False alarm probability for unknown intrinsic parameters
Next we return to the case in which the intrinsic parameters ξ are not known. Then the statistic \({\mathcal F}[x;\xi ]\) given by Eq. (62) is a certain multiparameter random process called the random field (see monographs [5, 6] for a comprehensive discussion of random fields). If the vector ξ has one component the random field is simply a random process. For random fields we define the autocovariance function \({\mathcal C}\) just in the same way as we define such a function for a random process:
$$\mathcal{C}(\xi, {\xi {\prime}}): = {{\rm{E}}_0}[\mathcal{F}[x;\xi ]\mathcal{F}[x;{\xi {\prime}}]] - {{\rm{E}}_0}[\mathcal{F}[x;\xi ]]{{\rm{E}}_0}[\mathcal{F}[x;{\xi {\prime}}]],$$
(88)
where ξ and ξ′ are two values of the intrinsic parameter set, and E0 is the expectation value when the signal is absent.

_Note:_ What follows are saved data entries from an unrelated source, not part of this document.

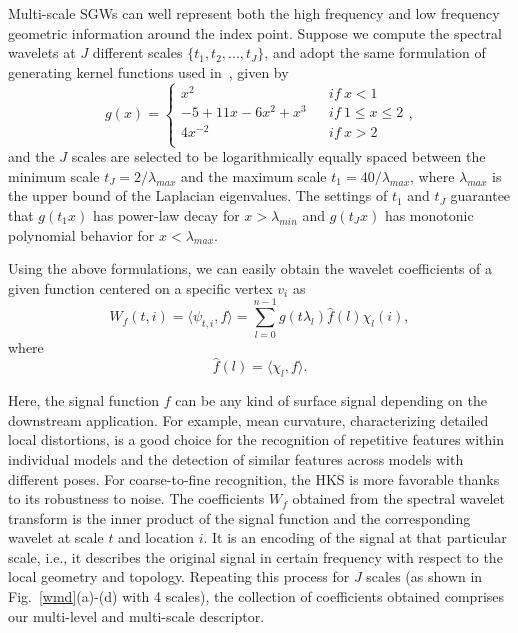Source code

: Multi-scale SGWs can well represent both the high frequency and low frequency
geometric information around the index point.  Suppose we
compute the spectral wavelets at $J$ different scales $\{t_1,t_2,...,t_J\}$,
and adopt the same formulation of generating kernel functions used
in~\cite{Hammond2011}, given by
\begin{equation}
g(x)=\left\{
\begin{array}{lcl}
x^2                &      & {if\  x<1}\\
-5 +11x-6x^2 +x^3  &      & {if\  1 \leq x \leq 2}\\
4x^{-2}            &      & {if\  x>2}\\
\end{array} \right.,
\end{equation}
and the $J$ scales are selected to be logarithmically equally spaced
between the minimum scale $t_J = 2/\lambda_{max}$ and the maximum
scale $t_1=40/\lambda_{max}$, where $\lambda_{max}$ is the upper bound
of the Laplacian eigenvalues. The settings of $t_1$ and $t_J$
guarantee that $g(t_1 x)$ has power-law decay for $x>\lambda_{min}$
and $g(t_J x)$ has monotonic polynomial behavior for $x<\lambda_{max}$.

Using the above formulations, we can easily obtain the wavelet
coefficients of a given function centered on a specific vertex $v_i$ as
\begin{equation}
\label{eq:WMD}
W_f(t,i) = \langle \psi_{t,i},f \rangle = \sum_{l=0}^{n-1}g(t\lambda_l)\hat{f}(l)\chi_l(i),
\end{equation}
where
\begin{equation}
  \hat{f}(l) = \langle \chi_l,f \rangle.
\end{equation}

Here, the signal function $f$ can be any kind of surface signal
depending on the downstream application. For example, mean curvature,
characterizing detailed local distortions, is a good choice for the
recognition of repetitive features within individual models and the
detection of similar features across models with different poses.
For coarse-to-fine recognition, the HKS is more favorable thanks to
its robustness to noise. The coefficients $W_f$
obtained from the spectral wavelet transform is the inner product of the signal
function and the corresponding wavelet at scale $t$ and location $i$.
It is an encoding of the signal at that particular scale, i.e.,
it describes the original signal in certain frequency with respect to
the local geometry and topology. Repeating this process for $J$
scales (as shown in Fig.~\ref{wmd}(a)-(d) with 4 scales), the collection of
coefficients obtained comprises our multi-level and multi-scale descriptor.

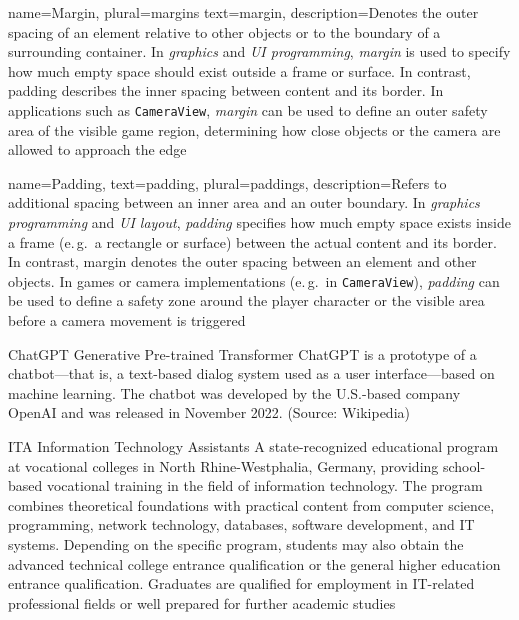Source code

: {
	name={Margin},
	plural={margins}
	text={margin},
	description={Denotes the outer spacing of an element relative to other objects or to the boundary of a surrounding container. In \textit{graphics} and \textit{UI programming}, \emph{margin} is used to specify how much empty space should exist outside a frame or surface. In contrast, \gls{padding} describes the inner spacing between content and its border. In applications such as \texttt{CameraView}, \emph{margin} can be used to define an outer safety area of the visible game region, determining how close objects or the camera are allowed to approach the edge}
}

{
	name={Padding},
	text={padding},
	plural={paddings},
	description={Refers to additional spacing between an inner area and an outer boundary. In \textit{graphics programming} and \textit{UI layout}, \emph{padding} specifies how much empty space exists inside a frame (e.\,g.\ a rectangle or surface) between the actual content and its border. In contrast, \gls{margin} denotes the outer spacing between an element and other objects. In games or camera implementations (e.\,g.\ in \texttt{CameraView}), \emph{padding} can be used to define a safety zone around the player character or the visible area before a camera movement is triggered}
}


	{ChatGPT}
	{Generative Pre-trained Transformer}  %
	{ChatGPT is a prototype of a chatbot—that is, a text-based dialog system used as a user interface—based on machine learning. The chatbot was developed by the U.S.-based company OpenAI and was released in November 2022. (Source: Wikipedia)}

	{ITA}
	{Information Technology Assistants}
	{A state-recognized educational program at vocational colleges in North Rhine-Westphalia, Germany, providing school-based vocational training in the field of information technology. The program combines theoretical foundations with practical content from computer science, programming, network technology, databases, software development, and IT systems. Depending on the specific program, students may also obtain the advanced technical college entrance qualification or the general higher education entrance qualification. Graduates are qualified for employment in IT-related professional fields or well prepared for further academic studies}

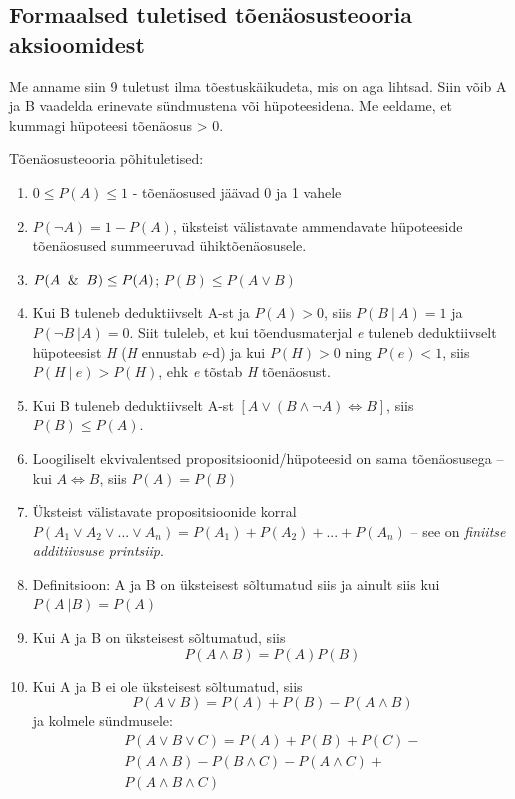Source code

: \documentclass[]{book}
\begin{document}
\subsection*{Formaalsed tuletised tõenäosusteooria
aksioomidest}\label{formaalsed-tuletised-toenaosusteooria-aksioomidest}

Me anname siin 9 tuletust ilma tõestuskäikudeta, mis on aga lihtsad.
Siin võib A ja B vaadelda erinevate sündmustena või hüpoteesidena. Me
eeldame, et kummagi hüpoteesi tõenäosus \textgreater{} 0.

Tõenäosusteooria põhituletised:

\begin{enumerate}
\def\labelenumi{\arabic{enumi}.}
\setcounter{enumi}{4}
\item
  \(0 \leq P(A) \leq 1\) - tõenäosused jäävad 0 ja 1 vahele
\item
  \(P(\lnot A) = 1 - P(A)\), üksteist välistavate ammendavate
  hüpoteeside tõenäosused summeeruvad ühiktõenäosusele.
\item
  \(P(A \And B) \le P(A)\); \(P(B) \leq P(A \lor B)\)
\item
  Kui B tuleneb deduktiivselt A-st ja \(P(A) > 0\), siis
  \(P(B~ \vert ~A) = 1\) ja \(P(\lnot B~ \vert A) = 0\). Siit tuleleb,
  et kui tõendusmaterjal \emph{e} tuleneb deduktiivselt hüpoteesist
  \emph{H} (\emph{H} ennustab \emph{e}-d) ja kui \(P(H) > 0\) ning
  \(P(e) < 1\), siis \(P(H~ \lvert~ e) > P(H)\), ehk \emph{e} tõstab
  \emph{H} tõenäosust.
\item
  Kui B tuleneb deduktiivselt A-st
  \([A \lor (B \land \lnot A) \Leftrightarrow B]\), siis
  \(P(B) \leq P(A)\).
\item
  Loogiliselt ekvivalentsed propositsioonid/hüpoteesid on sama
  tõenäosusega -- kui \(A \Leftrightarrow B\), siis \(P(A) = P(B)\)
\item
  Üksteist välistavate propositsioonide korral
  \(P(A_1 \lor A_2 \lor ... \lor A_n) = P(A_1) + P(A_2) + ... + P(A_n)\)
  -- see on \emph{finiitse additiivsuse printsiip}.
\item
  Definitsioon: A ja B on üksteisest sõltumatud siis ja ainult siis kui
  \(P(A~ \vert B) = P(A)\)
\item
  Kui A ja B on üksteisest sõltumatud, siis \[P(A\land B) = P(A)P(B)\]
\item
  Kui A ja B ei ole üksteisest sõltumatud, siis
  \[P(A \lor B) = P(A) + P(B) - P(A \land B)\] ja kolmele sündmusele:
  \[\begin{array}{lcl} P(A \lor B \lor C) = P(A) + P(B) + P(C) - \\P(A \land B) - P(B \land C) - P(A \land C) + \\P(A \land B \land C) \end{array}\]

\end{enumerate}
\end{document}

One can show that for the signal (30) the autocovariance function \({\mathcal C}\) is given by
$${\mathcal C}(\xi, {\xi \prime}) = {1 \over 2}{\rm{Tr}}\left({{\rm{Q(}}\xi, {\xi {\prime}}) \cdot {\rm{M(}}{\xi {\prime}})^{- 1} \cdot {\rm{Q(}}\xi,{\xi {\prime}})^{\rm{T}} \cdot {\rm{M(}}\xi)^{- 1}} \right),$$
(89)
where Q is an n × n matrix with components
$${\rm{Q(}}\xi, {\xi {\prime}})_{ij}: = ({h_i}(t;\xi)\vert {h_j}(t;{\xi {\prime}})),\,i,j = 1, \ldots n.$$
(90)
Obviously Q(ξ, ξ) = M(ξ), therefore \({\mathcal C}(\xi, \xi) = n/2\).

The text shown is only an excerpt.